【マツダ ロードスター 990S 新型試乗】これからロードスターを手に入れるなら990Sがいい…御堀直嗣
初代ロードスターのような軽妙さを実感できる「990S」
『ロードスター』の商品改良が行われ、廉価車種であるSに特別仕様車が加わった。これを含め、すべての車種にKPC(キネマティック・ポスチャー・コントロール)が装備された。KPCは、クローズドボディになる『ロードスターRF』にも採用されている。
KPCとは、アンチリフトのサスペンションジオメトリーを採用する後輪サスペンション機能を活かし、後輪左右の速度差から旋回状態を検知し、内輪側にわずかな制動を加えることで車体の浮き上がりを抑え、より安定した旋回性能を実現する電子制御新技術だ。このKPCをもっとも有効に実感できるのが、特別仕様車「990S」である。
初代ロードスターのような軽妙な運転感覚を実感できるようにと設定された「S」は、990kgと1トンを切る車両重量を達成するため、リアサスペンションのスタビライザー、フロアトンネルのメンバー(MT)、リミテッド・スリップ・デファレンシャルなどを省いている。
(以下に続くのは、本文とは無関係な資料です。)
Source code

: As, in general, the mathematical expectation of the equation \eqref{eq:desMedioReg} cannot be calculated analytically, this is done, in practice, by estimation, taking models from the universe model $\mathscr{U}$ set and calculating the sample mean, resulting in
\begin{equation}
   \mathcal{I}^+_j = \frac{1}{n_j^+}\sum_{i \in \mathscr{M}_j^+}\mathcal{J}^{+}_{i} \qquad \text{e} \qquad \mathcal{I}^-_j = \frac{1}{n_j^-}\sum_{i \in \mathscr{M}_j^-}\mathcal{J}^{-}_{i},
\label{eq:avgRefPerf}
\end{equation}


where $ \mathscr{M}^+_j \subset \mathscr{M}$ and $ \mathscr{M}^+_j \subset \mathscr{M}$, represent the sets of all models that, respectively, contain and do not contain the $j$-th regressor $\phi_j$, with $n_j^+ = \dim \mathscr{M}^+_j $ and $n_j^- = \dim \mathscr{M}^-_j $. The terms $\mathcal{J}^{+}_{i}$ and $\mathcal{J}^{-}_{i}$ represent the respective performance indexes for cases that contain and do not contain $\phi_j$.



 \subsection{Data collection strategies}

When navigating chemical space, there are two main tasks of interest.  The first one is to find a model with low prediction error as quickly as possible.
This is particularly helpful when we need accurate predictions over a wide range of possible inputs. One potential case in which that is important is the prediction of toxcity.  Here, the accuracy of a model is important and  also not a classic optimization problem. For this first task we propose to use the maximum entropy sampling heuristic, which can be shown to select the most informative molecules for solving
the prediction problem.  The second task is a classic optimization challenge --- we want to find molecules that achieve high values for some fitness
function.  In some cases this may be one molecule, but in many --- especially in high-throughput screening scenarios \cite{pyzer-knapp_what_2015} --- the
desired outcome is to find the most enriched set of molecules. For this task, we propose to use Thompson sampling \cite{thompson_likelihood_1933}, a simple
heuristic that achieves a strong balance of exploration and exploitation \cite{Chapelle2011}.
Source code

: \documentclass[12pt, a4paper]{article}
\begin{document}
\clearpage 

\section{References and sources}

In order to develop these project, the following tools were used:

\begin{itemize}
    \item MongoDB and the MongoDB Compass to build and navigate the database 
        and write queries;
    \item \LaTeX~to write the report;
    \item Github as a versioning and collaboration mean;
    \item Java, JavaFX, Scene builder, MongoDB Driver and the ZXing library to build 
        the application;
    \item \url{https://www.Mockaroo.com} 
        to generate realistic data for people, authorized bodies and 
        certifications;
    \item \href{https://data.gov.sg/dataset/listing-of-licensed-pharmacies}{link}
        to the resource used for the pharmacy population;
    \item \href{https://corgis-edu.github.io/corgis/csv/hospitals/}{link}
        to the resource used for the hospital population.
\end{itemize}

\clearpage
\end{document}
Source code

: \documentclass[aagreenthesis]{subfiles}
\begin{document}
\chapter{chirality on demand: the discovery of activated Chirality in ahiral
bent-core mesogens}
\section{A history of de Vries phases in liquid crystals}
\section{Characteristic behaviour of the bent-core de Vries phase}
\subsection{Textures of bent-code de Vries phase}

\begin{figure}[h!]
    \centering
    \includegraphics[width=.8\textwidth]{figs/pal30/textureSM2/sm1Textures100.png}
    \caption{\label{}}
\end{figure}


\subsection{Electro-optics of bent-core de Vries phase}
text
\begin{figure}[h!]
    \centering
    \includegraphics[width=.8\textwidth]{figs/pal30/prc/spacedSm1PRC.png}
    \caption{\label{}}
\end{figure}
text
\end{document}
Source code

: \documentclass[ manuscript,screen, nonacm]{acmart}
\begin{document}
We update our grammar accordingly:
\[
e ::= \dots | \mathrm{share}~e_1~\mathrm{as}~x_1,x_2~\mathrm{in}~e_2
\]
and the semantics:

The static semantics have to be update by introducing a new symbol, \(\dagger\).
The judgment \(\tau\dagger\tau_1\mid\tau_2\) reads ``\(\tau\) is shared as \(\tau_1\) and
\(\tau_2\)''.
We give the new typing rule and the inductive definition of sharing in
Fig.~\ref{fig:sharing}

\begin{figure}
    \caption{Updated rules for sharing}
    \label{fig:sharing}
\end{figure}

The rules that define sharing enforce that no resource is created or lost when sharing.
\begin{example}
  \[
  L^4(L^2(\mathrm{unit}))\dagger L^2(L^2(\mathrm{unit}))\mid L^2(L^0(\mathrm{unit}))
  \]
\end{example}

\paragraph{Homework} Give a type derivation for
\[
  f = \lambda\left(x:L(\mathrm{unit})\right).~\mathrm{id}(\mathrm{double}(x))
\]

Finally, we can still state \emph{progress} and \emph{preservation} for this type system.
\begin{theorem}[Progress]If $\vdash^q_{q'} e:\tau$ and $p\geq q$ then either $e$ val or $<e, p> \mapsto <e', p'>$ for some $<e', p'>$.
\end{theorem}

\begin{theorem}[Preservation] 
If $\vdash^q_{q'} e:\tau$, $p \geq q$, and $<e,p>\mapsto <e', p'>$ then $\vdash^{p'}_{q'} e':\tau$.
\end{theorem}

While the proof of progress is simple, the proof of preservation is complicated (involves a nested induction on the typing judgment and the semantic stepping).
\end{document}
それでもすぐれた操縦安定性を保持しているが、より高水準の運転感覚を求め、KPCの採用などによる特別仕様車が設けられた。
KPC採用のほかに、1本あたり800gの軽量化を実現するレイズのアルミホイール、バネレートを上げたスプリングと、伸び側の減衰力を弱めにしたダンパーによる専用サスペンション、ブレンボ製フロントブレーキ、軽快なハンドル操作をもたらす電動パワーステアリング、アクセル操作に対し応答性を高めたECUを装備する。これら装備内容の充実をはかりながら、Sと同じ990kgの車両重量を保っている。
後輪を電子制御することで、直進安定性が高まった
990Sを運転してまず実感するのは、直進安定性のよさだ。KPCは、左右輪の速度差を受けて作動するとの説明なので、旋回時に効果を発揮すると思いがちだが、実は、クルマは直進状態でも路面の傾斜やうねりなどの影響を受け、左右のタイヤ回転数(速度)が微妙に異なる。それによって運転者は無意識のうち常にハンドル操作で進路を調整している。世の中にはまだ直進安定性のよくないクルマはあって、それが運転への不安をかきたてている。現行ロードスターの直進安定性が悪いわけではないが、KPCを体験すると、落ち着きのある直進性をより発揮することがわかる。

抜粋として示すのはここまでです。